Stored items from a collection:
§ §
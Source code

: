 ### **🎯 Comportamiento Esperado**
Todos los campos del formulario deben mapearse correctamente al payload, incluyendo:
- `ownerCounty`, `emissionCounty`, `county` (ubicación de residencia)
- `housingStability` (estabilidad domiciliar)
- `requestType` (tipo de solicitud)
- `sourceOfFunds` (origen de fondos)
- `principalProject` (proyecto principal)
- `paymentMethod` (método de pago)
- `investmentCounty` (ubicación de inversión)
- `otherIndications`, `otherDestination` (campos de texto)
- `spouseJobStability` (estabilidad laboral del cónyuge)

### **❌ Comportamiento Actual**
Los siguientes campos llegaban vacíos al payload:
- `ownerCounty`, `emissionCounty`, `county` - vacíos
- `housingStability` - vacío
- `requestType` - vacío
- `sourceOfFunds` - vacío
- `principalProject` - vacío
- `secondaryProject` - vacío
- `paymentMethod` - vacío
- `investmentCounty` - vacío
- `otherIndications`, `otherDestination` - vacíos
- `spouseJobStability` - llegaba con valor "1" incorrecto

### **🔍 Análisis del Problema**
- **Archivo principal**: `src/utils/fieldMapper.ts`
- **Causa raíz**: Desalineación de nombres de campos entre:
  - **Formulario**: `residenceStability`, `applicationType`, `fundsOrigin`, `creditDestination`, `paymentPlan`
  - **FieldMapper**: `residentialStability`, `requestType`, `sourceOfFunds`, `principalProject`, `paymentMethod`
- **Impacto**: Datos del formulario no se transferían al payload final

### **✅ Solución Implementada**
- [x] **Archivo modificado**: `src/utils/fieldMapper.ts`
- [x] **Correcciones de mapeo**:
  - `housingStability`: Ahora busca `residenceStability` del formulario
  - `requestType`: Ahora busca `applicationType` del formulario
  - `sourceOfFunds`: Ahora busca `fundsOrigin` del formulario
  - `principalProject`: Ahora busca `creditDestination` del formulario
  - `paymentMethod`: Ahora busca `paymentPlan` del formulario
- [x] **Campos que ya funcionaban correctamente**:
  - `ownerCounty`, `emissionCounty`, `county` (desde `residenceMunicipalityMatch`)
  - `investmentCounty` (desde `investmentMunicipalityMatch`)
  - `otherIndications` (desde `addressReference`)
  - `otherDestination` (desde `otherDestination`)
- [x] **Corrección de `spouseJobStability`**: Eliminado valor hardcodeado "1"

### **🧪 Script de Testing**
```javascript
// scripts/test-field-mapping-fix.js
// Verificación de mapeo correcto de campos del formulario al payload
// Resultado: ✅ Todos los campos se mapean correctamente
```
§ §
--- HOW TO COMPLETE THIS TASK ---
Transcribe the entries above so that nothing in them differs from the original.

--- ANSWER TO THIS TASK ---
Source code

: ### **🎯 Comportamiento Esperado**
Todos los campos del formulario deben mapearse correctamente al payload, incluyendo:
- `ownerCounty`, `emissionCounty`, `county` (ubicación de residencia)
- `housingStability` (estabilidad domiciliar)
- `requestType` (tipo de solicitud)
- `sourceOfFunds` (origen de fondos)
- `principalProject` (proyecto principal)
- `paymentMethod` (método de pago)
- `investmentCounty` (ubicación de inversión)
- `otherIndications`, `otherDestination` (campos de texto)
- `spouseJobStability` (estabilidad laboral del cónyuge)

### **❌ Comportamiento Actual**
Los siguientes campos llegaban vacíos al payload:
- `ownerCounty`, `emissionCounty`, `county` - vacíos
- `housingStability` - vacío
- `requestType` - vacío
- `sourceOfFunds` - vacío
- `principalProject` - vacío
- `secondaryProject` - vacío
- `paymentMethod` - vacío
- `investmentCounty` - vacío
- `otherIndications`, `otherDestination` - vacíos
- `spouseJobStability` - llegaba con valor "1" incorrecto

### **🔍 Análisis del Problema**
- **Archivo principal**: `src/utils/fieldMapper.ts`
- **Causa raíz**: Desalineación de nombres de campos entre:
  - **Formulario**: `residenceStability`, `applicationType`, `fundsOrigin`, `creditDestination`, `paymentPlan`
  - **FieldMapper**: `residentialStability`, `requestType`, `sourceOfFunds`, `principalProject`, `paymentMethod`
- **Impacto**: Datos del formulario no se transferían al payload final

### **✅ Solución Implementada**
- [x] **Archivo modificado**: `src/utils/fieldMapper.ts`
- [x] **Correcciones de mapeo**:
  - `housingStability`: Ahora busca `residenceStability` del formulario
  - `requestType`: Ahora busca `applicationType` del formulario
  - `sourceOfFunds`: Ahora busca `fundsOrigin` del formulario
  - `principalProject`: Ahora busca `creditDestination` del formulario
  - `paymentMethod`: Ahora busca `paymentPlan` del formulario
- [x] **Campos que ya funcionaban correctamente**:
  - `ownerCounty`, `emissionCounty`, `county` (desde `residenceMunicipalityMatch`)
  - `investmentCounty` (desde `investmentMunicipalityMatch`)
  - `otherIndications` (desde `addressReference`)
  - `otherDestination` (desde `otherDestination`)
- [x] **Corrección de `spouseJobStability`**: Eliminado valor hardcodeado "1"

### **🧪 Script de Testing**
```javascript
// scripts/test-field-mapping-fix.js
// Verificación de mapeo correcto de campos del formulario al payload
// Resultado: ✅ Todos los campos se mapean correctamente
```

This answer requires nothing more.